Есть что-то мистическое в куклах. С мистического перехода, как через мостик Денис Георгиевич перешёл к рассказу о своём искусстве:
- Сама кукла сначала в виде туманного образа приходила ко мне в голову, потом я начинал внутренним зрением присматриваться к деталям куклы. От природы у меня сильно развитое воображение и великолепная память. В процессе я иногда смеживал веки, тогда достаточно было посидеть не шелохнувшись, а образ сам тебя находил, такой же яркий, как и в первое его посещение. Вы видели бы какие лица были, когда я преподносил в подарок куклу! Ручаюсь за то что иную другую куклу они с таким радостным изумлением не восприняли бы. В кукле было что-то от самого хозяина и нечто едва уловимое, но что впоследствии влияло на судьбу. Даже не знаю, как объяснить.
Я видел задумчивый профиль кукольных дел мастера, его взгляд куда-то обращён, на берег обращён.
- Ну, в общем, - продолжал он, - дети эти подросли, и всех кого я знаю, стали чем-то похожи на своих кукол. Когда они играли с ними, общались, говорили им, то представляли себе какой характер у куклы. Так этот характер был перенят и, будучи уже взрослыми, они признавались, что благодарны кукле. Я не знаю, что тут удивительного, они представляли в кукле то, что изначально жило в них. А потом явилось на свет… Удивительное другое, каждая из кукол настолько завладевала интересом, что остальные игрушки лежали нетронутыми. Помню одну девочку. Куклу я очень быстро изготовил, я сразу знал какая будет. Она вышла очень грустной. При том, что обладательница была весёлой. Мне Зоя говорила, что когда подросла, то для неё открылась вся история куклы, открылась через повороты её личной судьбы.
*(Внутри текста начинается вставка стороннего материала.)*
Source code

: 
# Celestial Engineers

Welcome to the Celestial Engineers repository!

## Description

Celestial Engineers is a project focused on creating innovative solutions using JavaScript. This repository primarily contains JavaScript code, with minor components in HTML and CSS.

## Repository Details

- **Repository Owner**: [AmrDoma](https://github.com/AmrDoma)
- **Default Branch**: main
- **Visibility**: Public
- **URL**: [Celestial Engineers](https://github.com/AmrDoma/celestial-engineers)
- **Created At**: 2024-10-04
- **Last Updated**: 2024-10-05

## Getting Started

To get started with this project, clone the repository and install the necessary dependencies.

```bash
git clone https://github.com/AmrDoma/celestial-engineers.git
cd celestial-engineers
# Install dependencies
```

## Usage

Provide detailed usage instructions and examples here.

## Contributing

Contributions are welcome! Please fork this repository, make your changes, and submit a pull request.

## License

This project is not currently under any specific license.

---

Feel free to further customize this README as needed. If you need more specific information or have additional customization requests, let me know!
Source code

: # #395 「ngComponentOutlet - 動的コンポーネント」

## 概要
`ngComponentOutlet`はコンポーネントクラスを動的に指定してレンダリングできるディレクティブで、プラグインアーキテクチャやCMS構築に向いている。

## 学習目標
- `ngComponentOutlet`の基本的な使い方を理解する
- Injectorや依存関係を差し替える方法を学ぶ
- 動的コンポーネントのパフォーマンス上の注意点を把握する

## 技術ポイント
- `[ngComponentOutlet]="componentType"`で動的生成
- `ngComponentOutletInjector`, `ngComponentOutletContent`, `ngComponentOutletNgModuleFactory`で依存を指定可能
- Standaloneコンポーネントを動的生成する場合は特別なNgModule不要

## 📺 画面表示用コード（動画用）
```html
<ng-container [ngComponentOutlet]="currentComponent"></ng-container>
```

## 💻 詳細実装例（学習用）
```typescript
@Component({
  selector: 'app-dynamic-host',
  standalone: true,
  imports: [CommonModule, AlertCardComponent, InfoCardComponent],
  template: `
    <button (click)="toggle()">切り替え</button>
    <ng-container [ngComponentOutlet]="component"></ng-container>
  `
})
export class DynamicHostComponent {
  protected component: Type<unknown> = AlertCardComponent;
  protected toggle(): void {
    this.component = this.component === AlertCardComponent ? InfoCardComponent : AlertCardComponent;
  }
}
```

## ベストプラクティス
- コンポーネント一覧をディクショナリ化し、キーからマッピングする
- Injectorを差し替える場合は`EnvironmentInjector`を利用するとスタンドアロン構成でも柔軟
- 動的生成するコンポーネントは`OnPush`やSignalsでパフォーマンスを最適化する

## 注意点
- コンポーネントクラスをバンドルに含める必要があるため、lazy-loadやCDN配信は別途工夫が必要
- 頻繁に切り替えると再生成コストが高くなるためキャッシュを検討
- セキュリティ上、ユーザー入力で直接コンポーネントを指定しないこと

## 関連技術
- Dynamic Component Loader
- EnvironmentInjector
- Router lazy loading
Оливия, имя у куклы появилось безотчётно в голове у Зои, казалось, иного имени не может быть, что просто будет ошибкой назвать её иначе. Зоя утешала Оливию, а та «говорила», что очень жалеет людей, и Зою жалеет, в ней неистощимая жалость, как ко всему хрупкому, беззащитному и временному. А та смеялась. Иногда кукла словно смотрела на Зою и вздыхала, так было по утрам. Будто этот вздох означал что-то предвещающее, то, что должна узнать, а пока она ребёнок – не ведает по детскости своей. Открою сразу, что Зоя теперь реаниматолог. Иногда кажется, что кукла утешает теперь её, и они молчаливо друг друга понимают.
- А что заставило вас прекратить изготавливать куклы? – после недолгого молчания я поинтересовался.
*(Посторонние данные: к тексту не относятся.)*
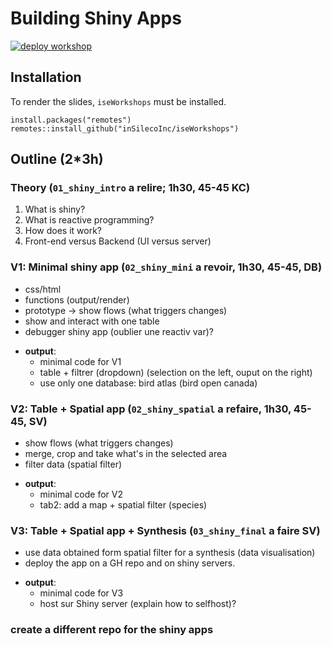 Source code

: # Building Shiny Apps
[![deploy workshop](https://github.com/inSilecoInc/cws-shiny-workshop/actions/workflows/deploy.yml/badge.svg)](https://github.com/inSilecoInc/cws-shiny-workshop/actions/workflows/deploy.yml)


## Installation 

To render the slides, `iseWorkshops` must be installed. 

```{R}
install.packages("remotes")
remotes::install_github("inSilecoInc/iseWorkshops")
```


## Outline (2*3h)

### Theory (`01_shiny_intro` a relire; 1h30, 45-45 KC) 

1. What is shiny?
2. What is reactive programming?
3. How does it work?
4. Front-end versus Backend (UI versus server)


### V1: Minimal shiny app (`02_shiny_mini` a revoir, 1h30, 45-45, DB) 

- css/html
- functions (output/render)
- prototype -> show flows (what triggers changes)
- show and interact with one table 
- debugger shiny app (oublier une reactiv var)?

* **output**: 
  * minimal code for V1 
  * table + filtrer (dropdown) (selection on the left, ouput on the right)
  * use only one database: bird atlas (bird open canada)


### V2: Table + Spatial app (`02_shiny_spatial` a refaire, 1h30, 45-45, SV) 

- show flows (what triggers changes)
- merge, crop and take what's in the selected area
- filter data (spatial filter)

* **output**: 
  * minimal code for V2
  * tab2: add a map + spatial filter (species)


### V3: Table + Spatial app + Synthesis (`03_shiny_final` a faire SV) 

- use data obtained form spatial filter for a synthesis (data visualisation) 
- deploy the app on a GH repo and on shiny servers.

* **output**: 
  * minimal code for V3
  * host sur Shiny server (explain how to selfhost)?


### create a different repo for the shiny apps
- Моя самая первая кукла. Адам.
- И что же?
- Я не сделал ему Еву. Теперь уже поздно. Не поздно было бросить это занятие. Почему-то оно сильно влияло на людей. Точнее, куклы влияли.
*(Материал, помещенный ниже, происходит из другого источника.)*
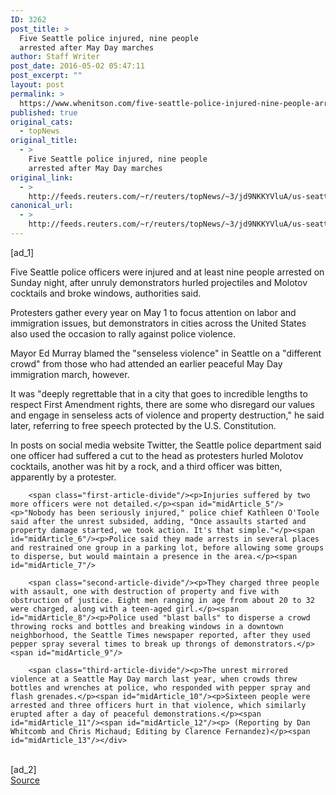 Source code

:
 ```yaml
---
ID: 3262
post_title: >
  Five Seattle police injured, nine people
  arrested after May Day marches
author: Staff Writer
post_date: 2016-05-02 05:47:11
post_excerpt: ""
layout: post
permalink: >
  https://www.whenitson.com/five-seattle-police-injured-nine-people-arrested-after-may-day-marches/
published: true
original_cats:
  - topNews
original_title:
  - >
    Five Seattle police injured, nine people
    arrested after May Day marches
original_link:
  - >
    http://feeds.reuters.com/~r/reuters/topNews/~3/jd9NKKYVluA/us-seattle-mayday-protests-idUSKCN0XT060
canonical_url:
  - >
    http://feeds.reuters.com/~r/reuters/topNews/~3/jd9NKKYVluA/us-seattle-mayday-protests-idUSKCN0XT060
---
```

 [ad_1]
<br><div id="articleText">
<span id="midArticle_start"/>

<span class="focusParagraph" readability="5"><p><span class="articleLocatio&lt;/span&gt;n">Five Seattle police officers were injured and at least nine  people arrested on Sunday night, after unruly demonstrators hurled projectiles and Molotov cocktails and broke windows, authorities said.</span></p></span><span id="midArticle_0"/><p>Protesters gather every year on May 1 to focus attention on labor and immigration issues, but demonstrators in cities across the United States also used the occasion to rally against police violence.  </p><span id="midArticle_1"/><p>Mayor Ed Murray blamed the "senseless violence" in Seattle on a "different crowd" from those who had attended an earlier peaceful May Day immigration march, however.</p><span id="midArticle_2"/><p>It was "deeply regrettable that in a city that goes to incredible lengths to respect First Amendment rights, there are some who disregard our values and engage in senseless acts of violence and property destruction," he said later, referring to free speech protected by the U.S. Constitution.</p><span id="midArticle_3"/><p>In posts on social media website Twitter, the Seattle police department said one officer had suffered a cut to the head as protesters hurled Molotov cocktails, another was hit by a rock, and a third officer was bitten, apparently by a protester.</p><span id="midArticle_4"/>
        
        <span class="first-article-divide"/><p>Injuries suffered by two more officers were not detailed.</p><span id="midArticle_5"/><p>"Nobody has been seriously injured," police chief Kathleen O'Toole said after the unrest subsided, adding, "Once assaults started and property damage started, we took action. It's that simple."</p><span id="midArticle_6"/><p>Police said they made arrests in several places and restrained one group in a parking lot, before allowing some groups to disperse, but would maintain a presence in the area.</p><span id="midArticle_7"/>
        
        <span class="second-article-divide"/><p>They charged three people with assault, one with destruction of property and five with obstruction of justice. Eight men ranging in age from about 20 to 32 were charged, along with a teen-aged girl.</p><span id="midArticle_8"/><p>Police used "blast balls" to disperse a crowd throwing rocks and bottles and breaking windows in a downtown neighborhood, the Seattle Times newspaper reported, after they used pepper spray several times to break up throngs of demonstrators.</p><span id="midArticle_9"/>
        
        <span class="third-article-divide"/><p>The unrest mirrored violence at a Seattle May Day march last year, when crowds threw bottles and wrenches at police, who responded with pepper spray and flash grenades.</p><span id="midArticle_10"/><p>Sixteen people were arrested and three officers hurt in that violence, which similarly erupted after a day of peaceful demonstrations.</p><span id="midArticle_11"/><span id="midArticle_12"/><p> (Reporting by Dan Whitcomb and Chris Michaud; Editing by Clarence Fernandez)</p><span id="midArticle_13"/></div>
<br>[ad_2]
<br><a href="http://feeds.reuters.com/~r/reuters/topNews/~3/jd9NKKYVluA/us-seattle-mayday-protests-idUSKCN0XT060">Source </a>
Оставляю читателей с вопросами. Я не верю в такого рода мистику. Но что-то всё-таки было в этом мастере и в его куклах. Чуть позже я видел: его племянница держала куклу. Он, чуть улыбнувшись, заметил: «У моих кукол была личность, а эти…»
Эти куклы теперь лежат у каждого в коробке из-под обуви, свидетели нашего детства, с которыми мы расстались на перекрёстке юности. Или это были «те» куклы?